*ABOUT THIS EXERCISE*: Every line in the data below that includes "текущее" belongs in the answer, copied as it stands.

=== SUPPLIED MATERIAL ===

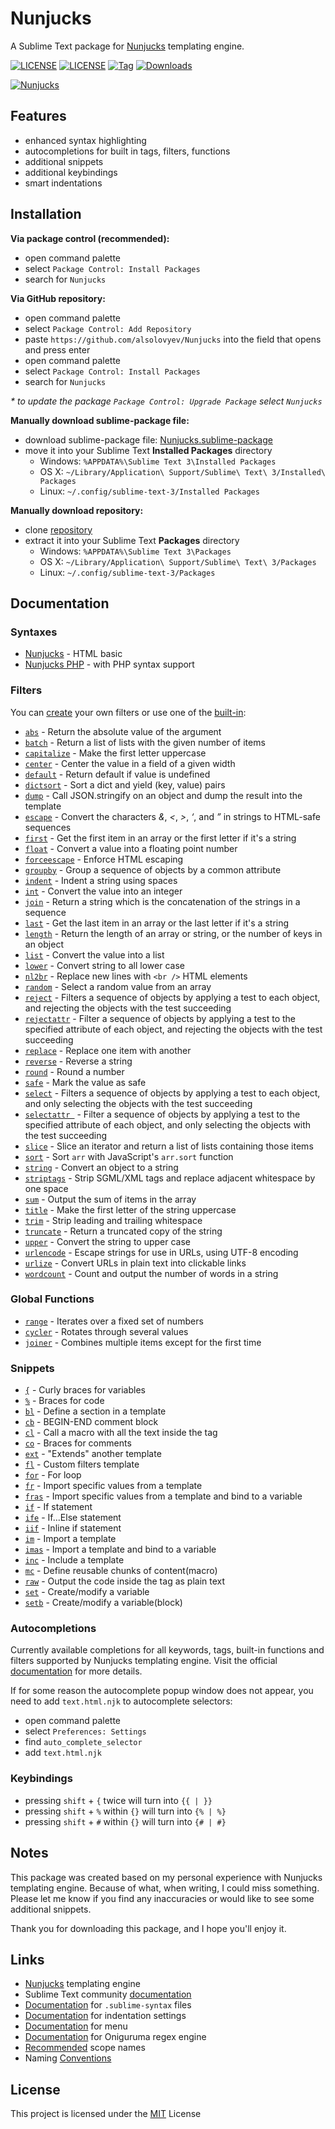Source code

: # Nunjucks

A Sublime Text package for [Nunjucks](https://mozilla.github.io/nunjucks) templating engine.

[![LICENSE](https://img.shields.io/badge/LICENSE-MIT-blue?style=for-the-badge)](https://github.com/alsolovyev/Nunjucks/blob/master/LICENSE)
[![LICENSE](https://img.shields.io/badge/ST-Build%203092+-orange?style=for-the-badge&logo=sublime-text)](https://www.sublimetext.com)
[![Tag](https://img.shields.io/github/v/tag/alsolovyev/Nunjucks?style=for-the-badge&logo=github&sort=semver)](https://github.com/alsolovyev/Nunjucks/releases)
[![Downloads](https://img.shields.io/packagecontrol/dt/Nunjucks?style=for-the-badge)](https://packagecontrol.io/packages/Nunjucks)

[![Nunjucks](http://habrastorage.org/webt/n6/v8/-h/n6v8-hsag0t0dynxp1ab0uw7jhe.jpeg)](https://github.com/alsolovyev/Nunjucks)

## Features

- enhanced syntax highlighting
- autocompletions for built in tags, filters, functions
- additional snippets
- additional keybindings
- smart indentations

## Installation

**Via package control (recommended):**

- open command palette
- select `Package Control: Install Packages`
- search for `Nunjucks`

**Via GitHub repository:**

- open command palette
- select `Package Control: Add Repository`
- paste `https://github.com/alsolovyev/Nunjucks` into the field that opens and press enter
- open command palette
- select `Package Control: Install Packages`
- search for `Nunjucks`

_* to update the package `Package Control: Upgrade Package` select `Nunjucks`_

**Manually download sublime-package file:**

- download sublime-package file: [Nunjucks.sublime-package](https://github.com/alsolovyev/Nunjucks/releases/download/v2.0.0/Nunjucks.sublime-package)
- move it into your Sublime Text **Installed Packages** directory
  - Windows: `%APPDATA%\Sublime Text 3\Installed Packages`
  - OS X: `~/Library/Application\ Support/Sublime\ Text\ 3/Installed\ Packages`
  - Linux: `~/.config/sublime-text-3/Installed Packages`

**Manually download repository:**

- clone [repository](https://github.com/alsolovyev/Nunjucks/archive/master.zip)
- extract it into your Sublime Text **Packages** directory
  - Windows: `%APPDATA%\Sublime Text 3\Packages`
  - OS X: `~/Library/Application\ Support/Sublime\ Text\ 3/Packages`
  - Linux: `~/.config/sublime-text-3/Packages`

## Documentation

### Syntaxes

- [Nunjucks](https://github.com/alsolovyev/Nunjucks/blob/master/Syntaxes/Nunjucks.sublime-syntax) - HTML basic
- [Nunjucks PHP](https://github.com/alsolovyev/Nunjucks/blob/master/Syntaxes/Nunjucks%20PHP.sublime-syntax) - with PHP syntax support

### Filters

You can [create](https://mozilla.github.io/nunjucks/api#custom-filters) your own filters or use one of the [built-in](https://mozilla.github.io/nunjucks/templating.html#builtin-filters):

- [`abs`](https://mozilla.github.io/nunjucks/templating.html#abs) - Return the absolute value of the argument
- [`batch`](https://mozilla.github.io/nunjucks/templating.html#batch) - Return a list of lists with the given number of items
- [`capitalize`](https://mozilla.github.io/nunjucks/templating.html#capitalize) - Make the first letter uppercase
- [`center`](https://mozilla.github.io/nunjucks/templating.html#center) - Center the value in a field of a given width
- [`default`](https://mozilla.github.io/nunjucks/templating.html#default-value-default-boolean) - Return default if value is undefined
- [`dictsort`](https://mozilla.github.io/nunjucks/templating.html#dictsort) - Sort a dict and yield (key, value) pairs
- [`dump`](https://mozilla.github.io/nunjucks/templating.html#dump) - Call JSON.stringify on an object and dump the result into the template
- [`escape`](https://mozilla.github.io/nunjucks/templating.html#escape-aliased-as-e) - Convert the characters *&*, *<*, *>*, *‘*, and *”* in strings to HTML-safe sequences
- [`first`](https://mozilla.github.io/nunjucks/templating.html#first) - Get the first item in an array or the first letter if it's a string
- [`float`](https://mozilla.github.io/nunjucks/templating.html#float) - Convert a value into a floating point number
- [`forceescape`](https://mozilla.github.io/nunjucks/templating.html#forceescape) - Enforce HTML escaping
- [`groupby`](https://mozilla.github.io/nunjucks/templating.html#groupby) - Group a sequence of objects by a common attribute
- [`indent`](https://mozilla.github.io/nunjucks/templating.html#indent) - Indent a string using spaces
- [`int`](https://mozilla.github.io/nunjucks/templating.html#int) - Convert the value into an integer
- [`join`](https://mozilla.github.io/nunjucks/templating.html#join) - Return a string which is the concatenation of the strings in a sequence
- [`last`](https://mozilla.github.io/nunjucks/templating.html#last) - Get the last item in an array or the last letter if it's a string
- [`length`](https://mozilla.github.io/nunjucks/templating.html#length) - Return the length of an array or string, or the number of keys in an object
- [`list`](https://mozilla.github.io/nunjucks/templating.html#list) - Convert the value into a list
- [`lower`](https://mozilla.github.io/nunjucks/templating.html#lower) - Convert string to all lower case
- [`nl2br`](https://mozilla.github.io/nunjucks/templating.html#nl2br) - Replace new lines with `<br />` HTML elements
- [`random`](https://mozilla.github.io/nunjucks/templating.html#random) - Select a random value from an array
- [`reject`](https://mozilla.github.io/nunjucks/templating.html#reject) - Filters a sequence of objects by applying a test to each object, and rejecting the objects with the test succeeding
- [`rejectattr`](https://mozilla.github.io/nunjucks/templating.html#rejectattr-only-the-single-argument-form) - Filter a sequence of objects by applying a test to the specified attribute of each object, and rejecting the objects with the test succeeding
- [`replace`](https://mozilla.github.io/nunjucks/templating.html#replace) - Replace one item with another
- [`reverse`](https://mozilla.github.io/nunjucks/templating.html#reverse) - Reverse a string
- [`round`](https://mozilla.github.io/nunjucks/templating.html#round) - Round a number
- [`safe`](https://mozilla.github.io/nunjucks/templating.html#safe) - Mark the value as safe
- [`select`](https://mozilla.github.io/nunjucks/templating.html#select) - Filters a sequence of objects by applying a test to each object, and only selecting the objects with the test succeeding
- [`selectattr `](https://mozilla.github.io/nunjucks/templating.html#selectattr-only-the-single-argument-form) - Filter a sequence of objects by applying a test to the specified attribute of each object, and only selecting the objects with the test succeeding
- [`slice`](https://mozilla.github.io/nunjucks/templating.html#slice) - Slice an iterator and return a list of lists containing those items
- [`sort`](https://mozilla.github.io/nunjucks/templating.html#sort-arr-reverse-casesens-attr) - Sort `arr` with JavaScript's `arr.sort` function
- [`string`](https://mozilla.github.io/nunjucks/templating.html#string) - Convert an object to a string
- [`striptags`](https://mozilla.github.io/nunjucks/templating.html#striptags-value-preserve_linebreaks) - Strip SGML/XML tags and replace adjacent whitespace by one space
- [`sum`](https://mozilla.github.io/nunjucks/templating.html#sum) - Output the sum of items in the array
- [`title`](https://mozilla.github.io/nunjucks/templating.html#title) - Make the first letter of the string uppercase
- [`trim`](https://mozilla.github.io/nunjucks/templating.html#trim) - Strip leading and trailing whitespace
- [`truncate`](https://mozilla.github.io/nunjucks/templating.html#truncate) - Return a truncated copy of the string
- [`upper`](https://mozilla.github.io/nunjucks/templating.html#upper) - Convert the string to upper case
- [`urlencode`](https://mozilla.github.io/nunjucks/templating.html#urlencode) - Escape strings for use in URLs, using UTF-8 encoding
- [`urlize`](https://mozilla.github.io/nunjucks/templating.html#urlize) - Convert URLs in plain text into clickable links
- [`wordcount`](https://mozilla.github.io/nunjucks/templating.html#wordcount) - Count and output the number of words in a string

### Global Functions

- [`range`](https://mozilla.github.io/nunjucks/templating.html#range-start-stop-step) - Iterates over a fixed set of numbers
- [`cycler`](https://mozilla.github.io/nunjucks/templating.html#cycler-item1-item2-itemn) - Rotates through several values
- [`joiner`](https://mozilla.github.io/nunjucks/templating.html#joiner-separator) - Combines multiple items except for the first time

### Snippets

- [`{`](https://github.com/alsolovyev/Nunjucks/blob/master/Snippets/braces.sublime-snippet) - Curly braces for variables
- [`%`](https://github.com/alsolovyev/Nunjucks/blob/master/Snippets/tag.sublime-snippet) - Braces for code
- [`bl`](https://github.com/alsolovyev/Nunjucks/blob/master/Snippets/block.sublime-snippet) - Define a section in a template
- [`cb`](https://github.com/alsolovyev/Nunjucks/blob/master/Snippets/comment_block.sublime-snippet) - BEGIN-END comment block
- [`cl`](https://github.com/alsolovyev/Nunjucks/blob/master/Snippets/call.sublime-snippet) -  Call a macro with all the text inside the tag
- [`co`](https://github.com/alsolovyev/Nunjucks/blob/master/Snippets/comment.sublime-snippet) - Braces for comments
- [`ext`](https://github.com/alsolovyev/Nunjucks/blob/master/Snippets/extends.sublime-snippet) -  "Extends" another template
- [`fl`](https://github.com/alsolovyev/Nunjucks/blob/master/Snippets/filter.sublime-snippet) - Custom filters template
- [`for`](https://github.com/alsolovyev/Nunjucks/blob/master/Snippets/for.sublime-snippet) - For loop
- [`fr`](https://github.com/alsolovyev/Nunjucks/blob/master/Snippets/import_from.sublime-snippet) - Import specific values from a template
- [`fras`](https://github.com/alsolovyev/Nunjucks/blob/master/Snippets/import_from_as.sublime-snippet) - Import specific values from a template and bind to a variable
- [`if`](https://github.com/alsolovyev/Nunjucks/blob/master/Snippets/if.sublime-snippet) - If statement
- [`ife`](https://github.com/alsolovyev/Nunjucks/blob/master/Snippets/if_else.sublime-snippet) - If...Else statement
- [`iif`](https://github.com/alsolovyev/Nunjucks/blob/dev/Snippets/if_inline.sublime-snippet) - Inline if statement
- [`im`](https://github.com/alsolovyev/Nunjucks/blob/master/Snippets/import.sublime-snippet) - Import a template
- [`imas`](https://github.com/alsolovyev/Nunjucks/blob/master/Snippets/import_as.sublime-snippet) - Import a template and bind to a variable
- [`inc`](https://github.com/alsolovyev/Nunjucks/blob/master/Snippets/include.sublime-snippet) - Include a template
- [`mc`](https://github.com/alsolovyev/Nunjucks/blob/master/Snippets/macro.sublime-snippet) - Define reusable chunks of content(macro)
- [`raw`](https://github.com/alsolovyev/Nunjucks/blob/master/Snippets/raw.sublime-snippet) - Output the code inside the tag as plain text
- [`set`](https://github.com/alsolovyev/Nunjucks/blob/master/Snippets/set.sublime-snippet) - Create/modify a variable
- [`setb`](https://github.com/alsolovyev/Nunjucks/blob/master/Snippets/set_block.sublime-snippet) - Create/modify a variable(block)

### Autocompletions

Currently available completions for all keywords, tags, built-in functions and filters supported by Nunjucks templating engine. Visit the official [documentation](https://mozilla.github.io/nunjucks/templating.html) for more details.

If for some reason the autocomplete popup window does not appear, you need to add `text.html.njk` to autocomplete selectors:

- open command palette
- select `Preferences: Settings`
- find `auto_complete_selector`
- add `text.html.njk`

### Keybindings

- pressing `shift` + `{` twice will turn into `{{ | }}`
- pressing `shift` + `%` within `{}` will turn into `{% | %}`
- pressing `shift` + `#` within `{}` will turn into `{# | #}`

## Notes

This package was created based on my personal experience with Nunjucks templating engine. Because of what, when writing, I could miss something. Please let me know if you find any inaccuracies or would like to see some additional snippets.

Thank you for downloading this package, and I hope you'll enjoy it.

## Links

- [Nunjucks](https://mozilla.github.io/nunjucks/) templating engine
- Sublime Text community [documentation](https://docs.sublimetext.io/)
- [Documentation](https://www.sublimetext.com/docs/syntax.html) for `.sublime-syntax` files
- [Documentation](https://www.sublimetext.com/docs/indentation.html) for indentation settings
- [Documentation](https://www.sublimetext.com/docs/menus.html) for menu
- [Documentation](https://github.com/kkos/oniguruma/blob/master/doc/RE) for Oniguruma regex engine
- [Recommended](https://www.sublimetext.com/docs/3/scope_naming.html#example_syntaxes) scope names
- Naming [Conventions](https://macromates.com/manual/en/language_grammars#naming_conventions)

## License

This project is licensed under the [MIT](./LICENSE) License
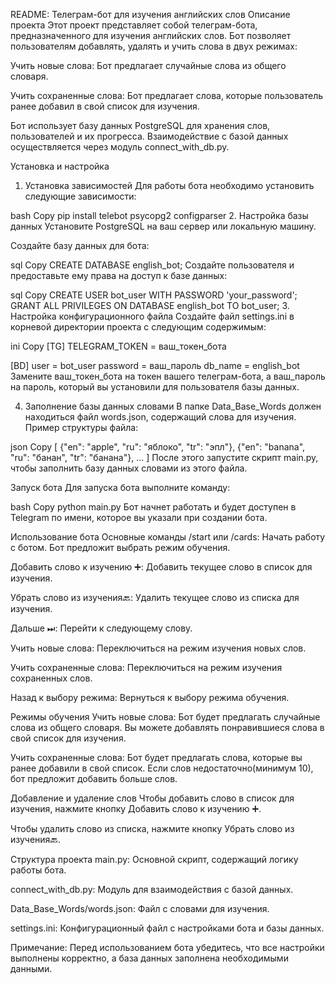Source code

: README: Телеграм-бот для изучения английских слов
Описание проекта
Этот проект представляет собой телеграм-бота, предназначенного для изучения английских слов. Бот позволяет пользователям добавлять, удалять и учить слова в двух режимах:

Учить новые слова: Бот предлагает случайные слова из общего словаря.

Учить сохраненные слова: Бот предлагает слова, которые пользователь ранее добавил в свой список для изучения.

Бот использует базу данных PostgreSQL для хранения слов, пользователей и их прогресса. Взаимодействие с базой данных осуществляется через модуль connect_with_db.py.

Установка и настройка
1. Установка зависимостей
Для работы бота необходимо установить следующие зависимости:

bash
Copy
pip install telebot psycopg2 configparser
2. Настройка базы данных
Установите PostgreSQL на ваш сервер или локальную машину.

Создайте базу данных для бота:

sql
Copy
CREATE DATABASE english_bot;
Создайте пользователя и предоставьте ему права на доступ к базе данных:

sql
Copy
CREATE USER bot_user WITH PASSWORD 'your_password';
GRANT ALL PRIVILEGES ON DATABASE english_bot TO bot_user;
3. Настройка конфигурационного файла
Создайте файл settings.ini в корневой директории проекта с следующим содержимым:

ini
Copy
[TG]
TELEGRAM_TOKEN = ваш_токен_бота

[BD]
user = bot_user
password = ваш_пароль
db_name = english_bot
Замените ваш_токен_бота на токен вашего телеграм-бота, а ваш_пароль на пароль, который вы установили для пользователя базы данных.

4. Заполнение базы данных словами
В папке Data_Base_Words должен находиться файл words.json, содержащий слова для изучения. Пример структуры файла:

json
Copy
[
    {"en": "apple", "ru": "яблоко", "tr": "эпл"},
    {"en": "banana", "ru": "банан", "tr": "банана"},
    ...
]
После этого запустите скрипт main.py, чтобы заполнить базу данных словами из этого файла.

Запуск бота
Для запуска бота выполните команду:

bash
Copy
python main.py
Бот начнет работать и будет доступен в Telegram по имени, которое вы указали при создании бота.

Использование бота
Основные команды
/start или /cards: Начать работу с ботом. Бот предложит выбрать режим обучения.

Добавить слово к изучению ➕: Добавить текущее слово в список для изучения.

Убрать слово из изучения🔙: Удалить текущее слово из списка для изучения.

Дальше ⏭: Перейти к следующему слову.

Учить новые слова: Переключиться на режим изучения новых слов.

Учить сохраненные слова: Переключиться на режим изучения сохраненных слов.

Назад к выбору режима: Вернуться к выбору режима обучения.

Режимы обучения
Учить новые слова: Бот будет предлагать случайные слова из общего словаря. Вы можете добавлять понравившиеся слова в свой список для изучения.

Учить сохраненные слова: Бот будет предлагать слова, которые вы ранее добавили в свой список. Если слов недостаточно(минимум 10), бот предложит добавить больше слов.

Добавление и удаление слов
Чтобы добавить слово в список для изучения, нажмите кнопку Добавить слово к изучению ➕.

Чтобы удалить слово из списка, нажмите кнопку Убрать слово из изучения🔙.

Структура проекта
main.py: Основной скрипт, содержащий логику работы бота.

connect_with_db.py: Модуль для взаимодействия с базой данных.

Data_Base_Words/words.json: Файл с словами для изучения.

settings.ini: Конфигурационный файл с настройками бота и базы данных.

Примечание: Перед использованием бота убедитесь, что все настройки выполнены корректно, а база данных заполнена необходимыми данными.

===

*THE ANSWER*:
Добавить слово к изучению ➕: Добавить текущее слово в список для изучения.
Убрать слово из изучения🔙: Удалить текущее слово из списка для изучения.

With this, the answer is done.